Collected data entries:
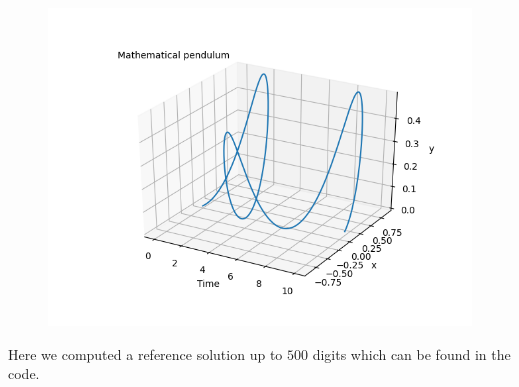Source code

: \begin{figure}[H]
\centering
\includegraphics[scale=0.6]{../results/trajectories/mathematical_pendulum_trajectory.png}
\end{figure}

Here we computed a reference solution up to \(500\) digits which can be found in the code.\\

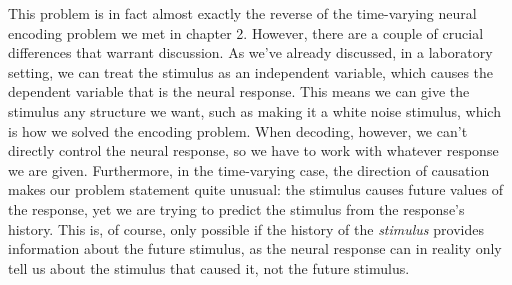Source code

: \documentclass{article}
\begin{document}
\begin{figure}[H]
	\centering

\end{figure}

This problem is in fact almost exactly the reverse of the time-varying neural encoding problem we met in chapter 2. However, there are a couple of crucial differences that warrant discussion. As we've already discussed, in a laboratory setting, we can treat the stimulus as an independent variable, which causes the dependent variable that is the neural response. This means we can give the stimulus any structure we want, such as making it a white noise stimulus, which is how we solved the encoding problem. When decoding, however, we can't directly control the neural response, so we have to work with whatever response we are given. Furthermore, in the time-varying case, the direction of causation makes our problem statement quite unusual: the stimulus causes future values of the response, yet we are trying to predict the stimulus from the response's history. This is, of course, only possible if the history of the \textit{stimulus} provides information about the future stimulus, as the neural response can in reality only tell us about the stimulus that caused it, not the future stimulus.\\
\end{document}
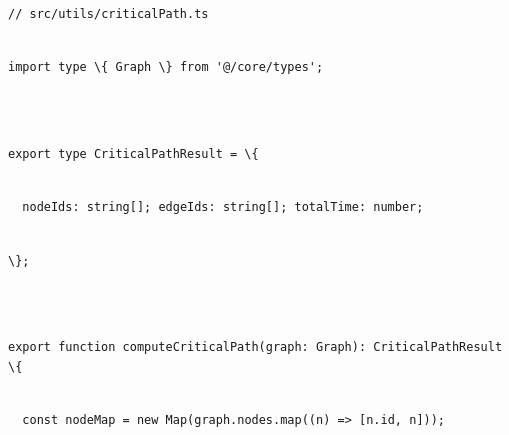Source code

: \documentclass[
]{article}
\newcommand{\passthrough}[1]{#1}
\begin{document}
\passthrough{\lstinline!//!}\passthrough{\lstinline! !}\passthrough{\lstinline!src!}\passthrough{\lstinline!/!}\passthrough{\lstinline!utils!}\passthrough{\lstinline!/!}\passthrough{\lstinline!criticalPath!}\passthrough{\lstinline!.!}\passthrough{\lstinline!ts!}\strut \\
\passthrough{\lstinline!import!}\passthrough{\lstinline! !}\passthrough{\lstinline!type!}\passthrough{\lstinline! !}\passthrough{\lstinline!\{!}\passthrough{\lstinline! !}\passthrough{\lstinline!Graph!}\passthrough{\lstinline! !}\passthrough{\lstinline!\}!}\passthrough{\lstinline! !}\passthrough{\lstinline!from!}\passthrough{\lstinline! !}\passthrough{\lstinline!'@/!}\passthrough{\lstinline!core!}\passthrough{\lstinline!/!}\passthrough{\lstinline!types!}\passthrough{\lstinline!';!}\strut \\
\strut \\
\passthrough{\lstinline!export!}\passthrough{\lstinline! !}\passthrough{\lstinline!type!}\passthrough{\lstinline! !}\passthrough{\lstinline!CriticalPathResult!}\passthrough{\lstinline! !}\passthrough{\lstinline!=!}\passthrough{\lstinline! !}\passthrough{\lstinline!\{!}\strut \\
\passthrough{\lstinline!  !}\passthrough{\lstinline!nodeIds!}\passthrough{\lstinline!:!}\passthrough{\lstinline! !}\passthrough{\lstinline!string!}\passthrough{\lstinline![];!}\passthrough{\lstinline! !}\passthrough{\lstinline!edgeIds!}\passthrough{\lstinline!:!}\passthrough{\lstinline! !}\passthrough{\lstinline!string!}\passthrough{\lstinline![];!}\passthrough{\lstinline! !}\passthrough{\lstinline!totalTime!}\passthrough{\lstinline!:!}\passthrough{\lstinline! !}\passthrough{\lstinline!number!}\passthrough{\lstinline!;!}\strut \\
\passthrough{\lstinline!\};!}\strut \\
\strut \\
\passthrough{\lstinline!export!}\passthrough{\lstinline! !}\passthrough{\lstinline!function!}\passthrough{\lstinline! !}\passthrough{\lstinline!computeCriticalPath!}\passthrough{\lstinline!(!}\passthrough{\lstinline!graph!}\passthrough{\lstinline!:!}\passthrough{\lstinline! !}\passthrough{\lstinline!Graph!}\passthrough{\lstinline!):!}\passthrough{\lstinline! !}\passthrough{\lstinline!CriticalPathResult!}\passthrough{\lstinline! !}\passthrough{\lstinline!\{!}\strut \\
\passthrough{\lstinline!  !}\passthrough{\lstinline!const!}\passthrough{\lstinline! !}\passthrough{\lstinline!nodeMap!}\passthrough{\lstinline! !}\passthrough{\lstinline!=!}\passthrough{\lstinline! !}\passthrough{\lstinline!new!}\passthrough{\lstinline! !}\passthrough{\lstinline!Map!}\passthrough{\lstinline!(!}\passthrough{\lstinline!graph!}\passthrough{\lstinline!.!}\passthrough{\lstinline!nodes!}\passthrough{\lstinline!.!}\passthrough{\lstinline!map!}\passthrough{\lstinline!((!}\passthrough{\lstinline!n!}\passthrough{\lstinline!)!}\passthrough{\lstinline! !}\passthrough{\lstinline!=>!}\passthrough{\lstinline! !}\passthrough{\lstinline![!}\passthrough{\lstinline!n!}\passthrough{\lstinline!.!}\passthrough{\lstinline!id!}\passthrough{\lstinline!,!}\passthrough{\lstinline! !}\passthrough{\lstinline!n!}\passthrough{\lstinline!]));!}\strut \\
\end{document}
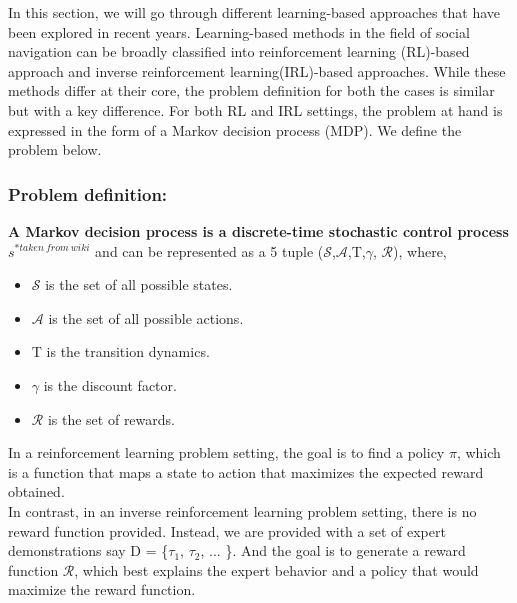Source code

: \label{ch:3}
In this section, we will go through different learning-based approaches that have been explored in recent years. Learning-based methods in the field of social navigation can be broadly classified into reinforcement learning (RL)-based approach and inverse reinforcement learning(IRL)-based approaches. While these methods differ at their core, the problem definition for both the cases is similar but with a key difference. For both RL and IRL settings, the problem at hand is expressed in the form of a Markov decision process (MDP). We define the problem below.
\subsubsection*{Problem definition:}
\textbf{A Markov decision process is a discrete-time stochastic control process $s^{*taken\ from\ wiki}$} and can be represented as a 5 tuple
($\mathcal{S}$,$\mathcal{A}$,T,$\gamma$, $\mathcal{R}$), where,
\begin{itemize}
    \item $\mathcal{S}$ is the set of all possible states.
    \item $\mathcal{A}$ is the set of all possible actions.
    \item T is the transition dynamics.
    \item $\gamma$ is the discount factor.
    \item $\mathcal{R}$ is the set of rewards.
\end{itemize}  
In a reinforcement learning problem setting, the goal is to find a policy $\pi$, which is a function that maps a state to action that maximizes the expected reward obtained.\\
In contrast, in an inverse reinforcement learning problem setting, there is no reward function provided. Instead, we are provided with a set of expert demonstrations say D = \{$\tau_1$, $\tau_2$, ... \}. And the goal is to generate a reward function $\mathcal{R}$, which best explains the expert behavior and a policy that would maximize the reward function.


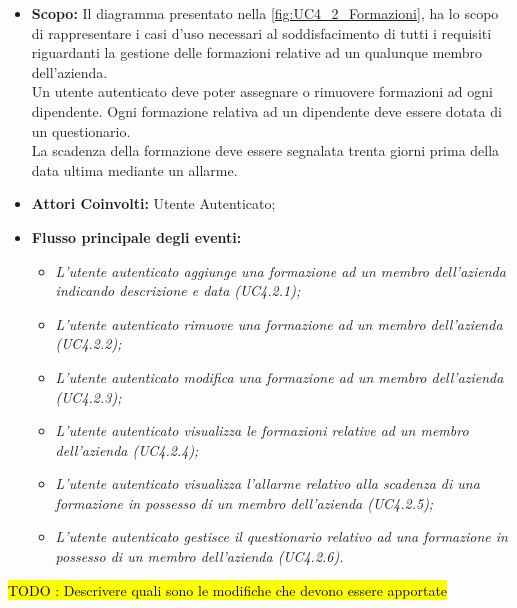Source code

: 		\begin{itemize}
			\item \textbf{Scopo:} Il diagramma presentato nella \autoref{fig:UC4_2_Formazioni}, ha lo scopo di rappresentare i casi d'uso necessari al soddisfacimento di tutti i requisiti riguardanti la gestione delle formazioni relative ad un qualunque membro dell'azienda. \\ 
			Un utente autenticato deve poter assegnare o rimuovere formazioni ad ogni dipendente. 
			Ogni formazione relativa ad un dipendente deve essere dotata di un questionario. \\ 
			La scadenza della formazione deve essere segnalata trenta giorni prima della data ultima mediante un allarme.
			\item \textbf{Attori Coinvolti:} Utente Autenticato;
			\item \textbf{Flusso principale degli eventi:} 
			\begin{itemize}
				\item \textit{L'utente autenticato aggiunge una formazione ad un membro dell'azienda indicando descrizione e data (UC4.2.1);}
				\item \textit{L'utente autenticato rimuove una formazione ad un membro dell'azienda (UC4.2.2);}
				\item \textit{L'utente autenticato modifica una formazione ad un membro dell'azienda (UC4.2.3);}
				\item \textit{L'utente autenticato visualizza le formazioni relative ad un membro dell'azienda (UC4.2.4);}
				\item \textit{L'utente autenticato visualizza l'allarme relativo alla scadenza di una formazione in possesso di un membro dell'azienda (UC4.2.5);}
				\item \textit{L'utente autenticato gestisce il questionario relativo ad una formazione in possesso di un membro dell'azienda (UC4.2.6).}
			\end{itemize}
		\end{itemize}
			\hl{TODO : Descrivere quali sono le modifiche che devono essere apportate}
	\newpage	
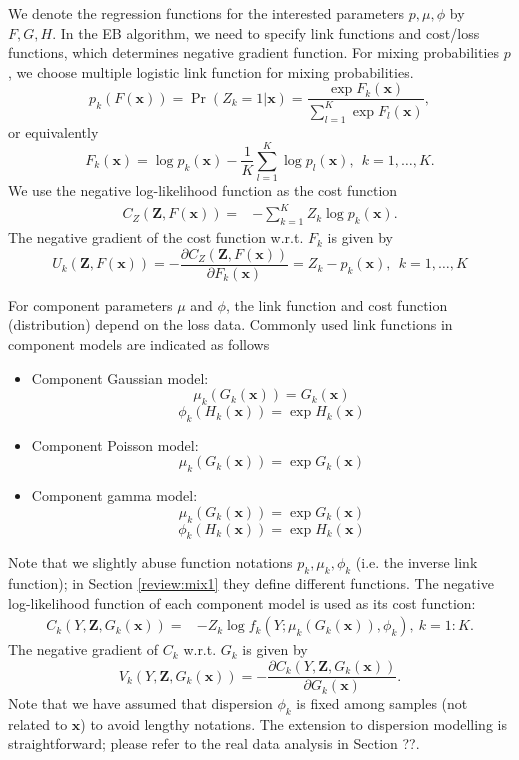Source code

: \documentclass[11pt]{article}
\numberwithin{equation}{section}
\def\bx{\boldsymbol{x}}
\def\bZ{\boldsymbol{Z}}
\begin{document}
We denote the regression functions for the interested parameters $p,\mu,\phi$ by {$F,G,H$}. In the EB algorithm, we need to specify link functions and cost/loss functions, which determines negative gradient function.
For mixing probabilities $p$, we choose multiple logistic link function for mixing probabilities.	
	\begin{equation}\label{logistic}
		p_k(F(\bx))=\Pr(Z_k=1|\bx)=\frac{\exp{F_k(\bx)}}{\sum_{l=1}^{K}\exp{F_l(\bx)}},
	\end{equation}
	or equivalently
	\begin{equation}\label{inv-logistic}
		F_k(\bx)=\log p_k(\bx)-\frac{1}{K}\sum_{l=1}^K\log p_l(\bx),~~k=1,\ldots,K.
	\end{equation}
We use the negative log-likelihood function as the cost function
\begin{equation}
	\begin{aligned}
		{C_{Z}(\bZ, F(\bx))}=& - \sum_{k=1}^K Z_k \log p_k(\bx).
	\end{aligned}
\end{equation}
The negative gradient of the cost function w.r.t. $F_k$ is given by
\begin{equation}
	{U_k(\bZ,F(\bx))}=-\frac{\partial C_{Z}(\bZ,F(\bx))}{\partial F_k(\bx)}=
	Z_k-p_k(\bx), ~~k=1,\ldots,K
\end{equation}

For component parameters $\mu$ and $\phi$, the link function and cost function (distribution) depend on the loss data.
Commonly used link functions in component models are indicated as follows
	\begin{itemize}
		\item Component Gaussian model:
		$$\mu_k(G_k(\bx))=G_k(\bx)$$
		$$\phi_k(H_k(\bx))=\exp H_k(\bx)$$
		\item Component Poisson model:
		$$\mu_k(G_k(\bx))=\exp G_k(\bx)$$
		\item Component gamma model:
		$$\mu_k(G_k(\bx))=\exp G_k(\bx)$$
		$$\phi_k(H_k(\bx))=\exp H_k(\bx)$$
	\end{itemize}
Note that we slightly abuse function notations $p_k,\mu_k,\phi_k$ (i.e. the inverse link function); in Section \eqref{review:mix1} they define different functions.
The negative log-likelihood function of each component model is used as its cost function:
	\begin{equation}
		\begin{aligned}
			{C_k(Y,\bZ,G_k(\bx))}=& -Z_k\log f_k(Y;\mu_k(G_k(\bx)),\phi_k), ~ k=1:K.
		\end{aligned}
	\end{equation}
	The negative gradient of $C_k$ w.r.t. $G_k$ is given by 
	$${V_k(Y,\bZ,G_k(\bx))}=-\frac{\partial C_k(Y,\bZ,G_k(\bx))}{\partial G_k(\bx)}.$$
	Note that we have assumed that dispersion $\phi_k$ is fixed among samples (not related to $\bx$) to avoid lengthy notations. The extension to dispersion modelling is straightforward; please refer to the real data analysis in Section ??.
\end{document}
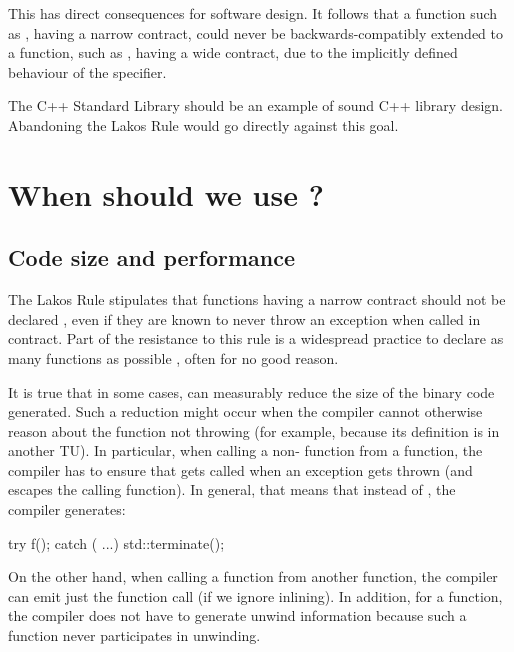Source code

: This has direct consequences for software design. It follows that a function such as , having a narrow contract, could never be backwards-compatibly extended to a function, such as , having a wide contract, due to the implicitly defined behaviour of the  specifier. 

The C++ Standard Library should be an example of sound C++ library design. Abandoning the Lakos Rule would go directly against this goal.

\section{When should we use ?}
\label{sec:noexcept}

\subsection{Code size and performance}

The Lakos Rule stipulates that functions having a narrow contract should not be declared , even if they are known to never throw an exception when called in contract. Part of the resistance to this rule is a widespread practice to declare as many functions as possible , often for no good reason.

It is true that in some cases,  can measurably reduce the size of the binary code generated. Such a reduction might occur when the compiler cannot otherwise reason about the function not throwing (for example, because its definition is in another TU). In particular, when calling a non- function  from a  function, the compiler has to ensure that  gets called when an exception gets thrown (and escapes the calling function). In general, that means that instead of , the compiler generates:
\begin{codeblock}
try { f(); } catch ( ...) { std::terminate(); }
\end{codeblock}
On the other hand, when calling a  function from another  function, the compiler can emit just the function call (if we ignore inlining). In addition, for a  function, the compiler does not have to generate unwind information because such a function never participates in unwinding.

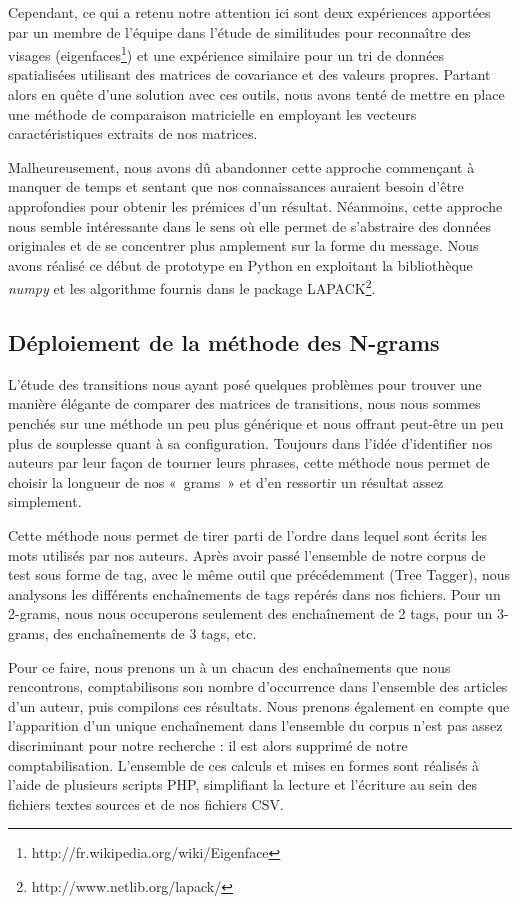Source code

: \documentclass[a4paper,12pt]{report}
\begin{document}
Cependant, ce qui a retenu notre attention ici sont deux expériences apportées par un membre de l'équipe dans l'étude de similitudes pour reconnaître des visages (eigenfaces\footnote{http://fr.wikipedia.org/wiki/Eigenface}) et une expérience similaire pour un tri de données spatialisées utilisant des matrices de covariance et des valeurs propres. Partant alors en quête d'une solution avec ces outils, nous avons tenté de mettre en place une méthode de comparaison matricielle en employant les vecteurs caractéristiques extraits de nos matrices.

Malheureusement, nous avons dû abandonner cette approche commençant à manquer de temps et sentant que nos connaissances auraient besoin d'être approfondies pour obtenir les prémices d'un résultat. Néanmoins, cette approche nous semble intéressante dans le sens où elle permet de s'abstraire des données originales et de se concentrer plus amplement sur la forme du message. Nous avons réalisé ce début de prototype en Python en exploitant la bibliothèque \textit{numpy} et les algorithme fournis dans le package LAPACK\footnote{http://www.netlib.org/lapack/}.

\subsection{Déploiement de la méthode des N-grams}

L'étude des transitions nous ayant posé quelques problèmes pour trouver une manière élégante de comparer des matrices de transitions, nous nous sommes penchés sur une méthode un peu plus générique et nous offrant peut-être un peu plus de souplesse quant à sa configuration. Toujours dans l'idée d'identifier nos auteurs par leur façon de tourner leurs phrases, cette méthode nous permet de choisir la longueur de nos «~grams~» et d'en ressortir un résultat assez simplement.

Cette méthode nous permet de tirer parti de l'ordre dans lequel sont écrits les mots utilisés par nos auteurs. Après avoir passé l'ensemble de notre corpus de test sous forme de tag, avec le même outil que précédemment (Tree Tagger), nous analysons les différents enchaînements de tags repérés dans nos fichiers. Pour un 2-grams, nous nous occuperons seulement des enchaînement de 2 tags, pour un 3-grams, des enchaînements de 3 tags, etc.

Pour ce faire, nous prenons un à un chacun des enchaînements que nous rencontrons, comptabilisons son nombre d'occurrence dans l'ensemble des articles d'un auteur, puis compilons ces résultats. Nous prenons également en compte que l'apparition d'un unique enchaînement dans l'ensemble du corpus n'est pas assez discriminant pour notre recherche : il est alors supprimé de notre comptabilisation. L'ensemble de ces calculs et mises en formes sont réalisés à l'aide de plusieurs scripts PHP, simplifiant la lecture et l'écriture au sein des fichiers textes sources et de nos fichiers CSV.
\end{document}
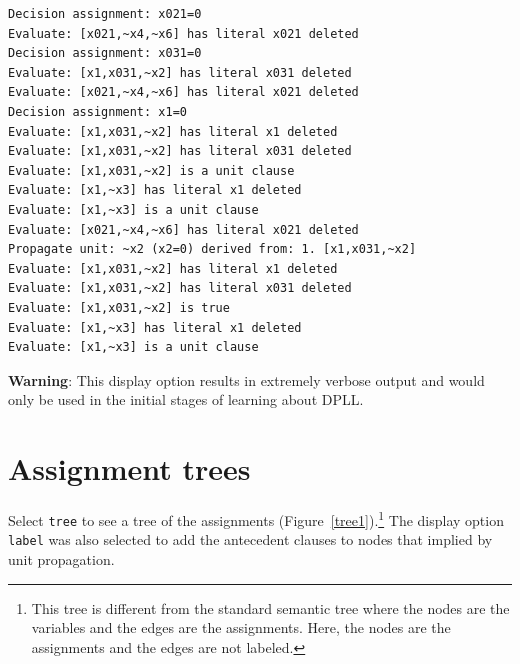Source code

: \documentclass[11pt]{report}
\newcommand*{\p}[1]{\textup{\texttt{#1}}}
\begin{document}
\begin{itemize}
\begin{verbatim}
Decision assignment: x021=0
Evaluate: [x021,~x4,~x6] has literal x021 deleted
Decision assignment: x031=0
Evaluate: [x1,x031,~x2] has literal x031 deleted
Evaluate: [x021,~x4,~x6] has literal x021 deleted
Decision assignment: x1=0
Evaluate: [x1,x031,~x2] has literal x1 deleted
Evaluate: [x1,x031,~x2] has literal x031 deleted
Evaluate: [x1,x031,~x2] is a unit clause
Evaluate: [x1,~x3] has literal x1 deleted
Evaluate: [x1,~x3] is a unit clause
Evaluate: [x021,~x4,~x6] has literal x021 deleted
Propagate unit: ~x2 (x2=0) derived from: 1. [x1,x031,~x2]
Evaluate: [x1,x031,~x2] has literal x1 deleted
Evaluate: [x1,x031,~x2] has literal x031 deleted
Evaluate: [x1,x031,~x2] is true
Evaluate: [x1,~x3] has literal x1 deleted
Evaluate: [x1,~x3] is a unit clause
\end{verbatim}
\textbf{Warning}: This display option results in extremely verbose output
and would only be used in the initial stages of learning about DPLL.

\end{itemize}

\newpage

\section{Assignment trees}

Select \p{tree} to see a tree of the assignments
(Figure~\ref{tree1}).\footnote{This tree is different from the standard
semantic tree where the nodes are the variables and the edges are the
assignments. Here, the nodes are the assignments and the edges are not
labeled.} The display option \p{label} was also selected to add the
antecedent clauses to nodes that implied by unit propagation.
\end{document}
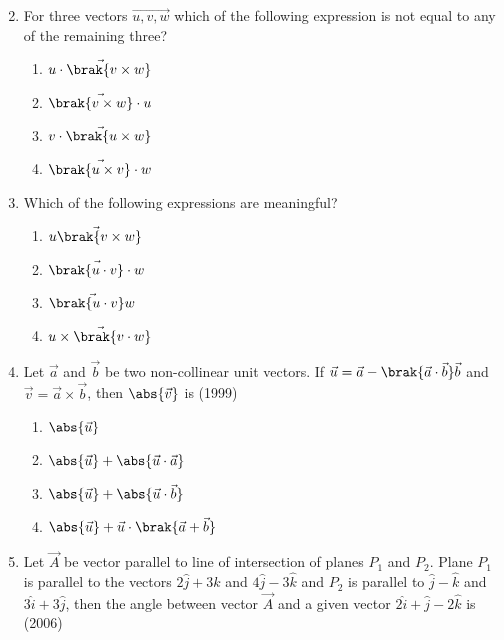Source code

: \begin{enumerate}[label=\thesubsection.\arabic*.,ref=\thesubsection.\theenumi]
\begin{multicols}{2}
\begin{enumerate}
		\end{enumerate} 
  \end{multicols}
\item %
	For three vectors $\vec{u,v,w}$ which of the following expression is not equal to any of the remaining three? \hfill {} 
  \begin{multicols}{2}
		\begin{enumerate}
			\item $\vec{u\cdot\brak{v\times w}}$
			\item $\vec{\brak{v\times w}\cdot u}$
			\item $\vec{v\cdot\brak{u\times w}}$
			\item $\vec{\brak{u\times v}\cdot w}$
		\end{enumerate}
  \end{multicols}
\item %
	Which of the following expressions are meaningful? \hfill {}
  \begin{multicols}{2}
		\begin{enumerate}
			\item $\vec{u\brak{v \times w}}$
			\item $\vec{\brak{u \cdot v}\cdot w}$
			\item $\vec{\brak{u \cdot v}w}$
			\item $\vec{u\times\brak{v \cdot w}}$
		\end{enumerate}
  \end{multicols}
	\item Let $\vec{a}$ and $\vec{b}$ be two non-collinear unit vectors. If $\vec{u}=\vec{a}-\brak{\vec{a}\cdot \vec{b}}\vec{b}$ and $\vec{v}=\vec{a}\times \vec{b}$, then $\abs{\vec{v}}$ is  \hfill (1999)
  \begin{multicols}{2}
		\begin{enumerate}
			\item $\abs{\vec{u}}$
			\item $\abs{\vec{u}} + \abs{\vec{u} \cdot \vec{a}}$
			\item $\abs{\vec{u}} + \abs{\vec{u} \cdot \vec{b}}$
			\item $\abs{\vec{u}} +  \vec{u}\cdot\brak{\vec{a}+\vec{b}}$
		\end{enumerate}
  \end{multicols}
	\item Let $\vec{A}$ be vector parallel to line of intersection of planes $P_1$ and $P_2$. Plane $P_1$ is parallel to the vectors $2\hat{j}+3\hat{k}$ and $4\hat{j}-3\hat{k}$ and $P_2$ is
		parallel to $\hat{j}-\hat{k}$ and $3\hat{i}+3\hat{j}$, then the angle between vector $\vec{A}$ and a given vector $2\hat{i}+\hat{j}-2\hat{k}$ is \hfill{(2006)}

\end{enumerate}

▶ TASK STATEMENT: In the data above, which lines have "gamma"? Report each of them.

▶ TASK RESULT:
($\mathcal{S}$,$\mathcal{A}$,T,$\gamma$, $\mathcal{R}$), where,
    \item $\gamma$ is the discount factor.
		\item Component gamma model:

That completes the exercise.